Chris watches them for a little while, then turns to the dog, saying, “Come on, Ginger,” and is on his way.
* * *
Susan resists—strongly resists—the urge to turn back around and see if he’s watching her go. Of course he isn’t. Why would he? She’s nothing to him. Clearly.
She concentrates instead on buckling Ayden into his pram. He wriggles and shouts in protest. “Ali! Time to go!” she calls after nephew number two, who’s once again running after his ball.
“Just a minute!” he calls, as her phone chirps at her.
“Oh my God, Susan, you won’t believe this amazing thing that happened over here,” Julia cackles as soon as Susan answers. “It’s hilarious—you have to hear it. Oh, and also? There’s dry rot in the walls, and the pastry chef just walked out.”
Chapter Eleven
The Curse of Crème Brûlée
How is this happening? How? How?!
Susan stares, horrified into speechlessness, at Julia’s phone while her sister laughs and says, “Just wait—the best bit’s coming up now.”
This is not how today was supposed to go. She had a plan: up early, good breakfast, and off
to the restaurant to get work done. The plan did not include babysitting or an excruciating surprise face-to-face with her ex, and it sure as hell didn’t include having the pastry chef walk out. And yet, here she is, getting the story from Julia, of all people.
Julia pelted toward her almost as soon as Susan came through the front door of the restaurant. “There you are! You missed it! It was amazing! But here—I got most of it.” She skirted some workmen looking gravely at a bit of the wall, pulled out her phone, and pressed the “Play” button on the screen. A second later, a recording of Gloria’s voice spilled out.
“Crème brûlée?
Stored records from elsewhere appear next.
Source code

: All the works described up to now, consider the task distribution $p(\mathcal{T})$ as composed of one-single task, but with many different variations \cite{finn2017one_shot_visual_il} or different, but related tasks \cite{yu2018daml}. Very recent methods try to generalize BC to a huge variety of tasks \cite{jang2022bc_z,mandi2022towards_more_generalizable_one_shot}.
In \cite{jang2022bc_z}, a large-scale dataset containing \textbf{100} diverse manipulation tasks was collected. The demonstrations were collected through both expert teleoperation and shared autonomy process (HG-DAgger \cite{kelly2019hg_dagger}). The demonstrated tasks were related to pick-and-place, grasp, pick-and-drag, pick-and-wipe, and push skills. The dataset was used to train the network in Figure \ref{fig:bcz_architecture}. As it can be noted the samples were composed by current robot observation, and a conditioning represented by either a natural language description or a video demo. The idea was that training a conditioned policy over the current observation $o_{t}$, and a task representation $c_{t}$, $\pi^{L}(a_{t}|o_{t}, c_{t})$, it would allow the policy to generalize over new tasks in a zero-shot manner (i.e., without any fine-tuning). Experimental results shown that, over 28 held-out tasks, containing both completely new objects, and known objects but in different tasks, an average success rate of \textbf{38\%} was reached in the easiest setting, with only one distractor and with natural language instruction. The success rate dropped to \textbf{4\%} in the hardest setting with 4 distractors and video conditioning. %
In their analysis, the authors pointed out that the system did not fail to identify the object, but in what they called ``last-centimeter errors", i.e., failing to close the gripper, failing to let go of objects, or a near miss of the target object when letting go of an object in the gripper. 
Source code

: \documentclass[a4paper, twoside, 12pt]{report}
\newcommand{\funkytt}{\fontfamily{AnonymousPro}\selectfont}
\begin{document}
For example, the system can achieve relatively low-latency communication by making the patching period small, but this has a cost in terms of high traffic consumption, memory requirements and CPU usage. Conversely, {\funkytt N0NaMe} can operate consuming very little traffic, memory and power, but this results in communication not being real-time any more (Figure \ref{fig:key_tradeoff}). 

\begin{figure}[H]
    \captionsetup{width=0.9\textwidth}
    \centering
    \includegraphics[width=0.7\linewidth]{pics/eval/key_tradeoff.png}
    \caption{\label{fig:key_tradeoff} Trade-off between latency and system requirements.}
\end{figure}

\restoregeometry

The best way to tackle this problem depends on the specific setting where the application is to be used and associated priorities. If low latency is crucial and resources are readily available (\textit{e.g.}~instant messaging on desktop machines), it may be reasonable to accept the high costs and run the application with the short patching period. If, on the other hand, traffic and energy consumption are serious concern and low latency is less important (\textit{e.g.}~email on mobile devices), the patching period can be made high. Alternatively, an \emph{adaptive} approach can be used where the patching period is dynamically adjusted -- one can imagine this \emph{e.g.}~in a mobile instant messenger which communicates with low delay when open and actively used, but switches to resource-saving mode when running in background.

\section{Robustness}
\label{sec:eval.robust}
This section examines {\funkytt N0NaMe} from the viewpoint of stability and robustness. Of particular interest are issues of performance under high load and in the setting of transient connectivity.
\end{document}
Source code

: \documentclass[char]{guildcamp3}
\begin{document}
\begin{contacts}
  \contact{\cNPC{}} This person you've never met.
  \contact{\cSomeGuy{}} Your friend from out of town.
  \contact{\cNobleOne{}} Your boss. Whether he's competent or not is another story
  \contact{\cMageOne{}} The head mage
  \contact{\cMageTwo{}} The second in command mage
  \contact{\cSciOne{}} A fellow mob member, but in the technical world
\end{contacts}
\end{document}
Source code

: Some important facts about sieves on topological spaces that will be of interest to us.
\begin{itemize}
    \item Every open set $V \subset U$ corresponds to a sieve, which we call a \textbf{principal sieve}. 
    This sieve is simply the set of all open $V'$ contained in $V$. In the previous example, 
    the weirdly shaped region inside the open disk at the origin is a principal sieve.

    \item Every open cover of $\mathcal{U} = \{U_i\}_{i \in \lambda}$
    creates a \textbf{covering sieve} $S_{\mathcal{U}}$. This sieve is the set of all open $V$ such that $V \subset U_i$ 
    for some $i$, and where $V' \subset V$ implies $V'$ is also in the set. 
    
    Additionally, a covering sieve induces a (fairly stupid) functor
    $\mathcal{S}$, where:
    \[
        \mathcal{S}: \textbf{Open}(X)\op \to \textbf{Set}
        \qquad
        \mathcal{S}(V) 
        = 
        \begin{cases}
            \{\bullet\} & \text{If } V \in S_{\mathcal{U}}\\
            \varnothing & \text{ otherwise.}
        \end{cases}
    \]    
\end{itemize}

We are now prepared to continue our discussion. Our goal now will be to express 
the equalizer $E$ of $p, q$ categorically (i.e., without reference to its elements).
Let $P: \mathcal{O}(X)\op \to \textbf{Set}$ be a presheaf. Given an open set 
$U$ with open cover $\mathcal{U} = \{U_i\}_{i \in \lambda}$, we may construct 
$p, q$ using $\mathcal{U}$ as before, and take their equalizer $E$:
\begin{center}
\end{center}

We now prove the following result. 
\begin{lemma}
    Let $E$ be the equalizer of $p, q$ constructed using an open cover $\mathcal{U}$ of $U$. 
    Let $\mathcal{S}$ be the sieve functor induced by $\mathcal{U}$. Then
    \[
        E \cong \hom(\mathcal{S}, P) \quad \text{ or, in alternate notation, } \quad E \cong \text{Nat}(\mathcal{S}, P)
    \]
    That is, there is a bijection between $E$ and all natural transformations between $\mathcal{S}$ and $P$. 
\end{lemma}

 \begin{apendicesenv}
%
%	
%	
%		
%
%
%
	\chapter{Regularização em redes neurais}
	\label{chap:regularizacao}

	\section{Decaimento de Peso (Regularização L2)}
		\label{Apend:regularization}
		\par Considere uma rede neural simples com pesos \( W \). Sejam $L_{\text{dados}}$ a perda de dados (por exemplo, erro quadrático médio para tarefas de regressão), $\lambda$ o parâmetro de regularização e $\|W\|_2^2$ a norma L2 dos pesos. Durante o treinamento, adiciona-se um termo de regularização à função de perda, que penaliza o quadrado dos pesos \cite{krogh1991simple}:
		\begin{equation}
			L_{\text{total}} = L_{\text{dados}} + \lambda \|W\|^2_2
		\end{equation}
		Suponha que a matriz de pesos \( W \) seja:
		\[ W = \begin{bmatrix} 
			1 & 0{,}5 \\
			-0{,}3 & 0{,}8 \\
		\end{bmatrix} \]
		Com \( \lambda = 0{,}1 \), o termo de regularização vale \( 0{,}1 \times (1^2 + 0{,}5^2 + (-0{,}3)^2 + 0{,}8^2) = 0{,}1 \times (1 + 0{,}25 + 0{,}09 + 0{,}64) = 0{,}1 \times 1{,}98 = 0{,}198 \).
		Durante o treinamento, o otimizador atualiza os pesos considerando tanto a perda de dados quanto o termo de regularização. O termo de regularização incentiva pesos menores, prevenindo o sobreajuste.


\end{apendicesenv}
Crème brûlée? I asked for innovation, and that’s what you came back with?” Gloria shrieks.
“It’s cranachan inspired!” the pastry chef counters in a wounded tone. “With Madagascar vanilla, and a raspberry sorbet.”
A sigh, from Gloria. Then: “I don’t think ‘innovation’ means what you think it means. It doesn’t matter how nice the vanilla is; it’s still vanilla. The flavor that actually defines boring.
“Now, don’t get me wrong, crème brûlée is delicious, and it’s a classic for a reason, and twenty or so years ago, you could really impress someone by putting it on a restaurant menu, because they had no clue how to do it themselves at home. But now! Now we have cable TV with whole channels devoted to showing you how to up your home baking game. Now, we have the internet full of videos where Nigella and Delia will lovingly show you exactly how to make the perfect crème brûlée every time. And you can finish it off with the nifty little torch you picked up at Sainsburys for five pounds because it was just too cute and isn’t it fun to have this wee little torch in your kitchen?
“People brûlée everything now! They brûlée their porridge, for god’s sake! So when they come to a restaurant like this one, they expect a little more—you get me? They definitely expect slightly more than what they sling out for breakfast on a Thursday morning. They want to be surprised. They want to be intrigued. They want to wonder how the hell we did that. They are not going to think any of those things if we plunk a vanilla crème brûlée down in front of them. They’re going to wonder why the hell they just got charged twelve quid for that. It won’t matter if those raspberries were foraged by Hugh Fearnley-Whittingstall himself, they’re still going to leave here brassed off, because they’ll know that that dessert was a massive middle finger to them.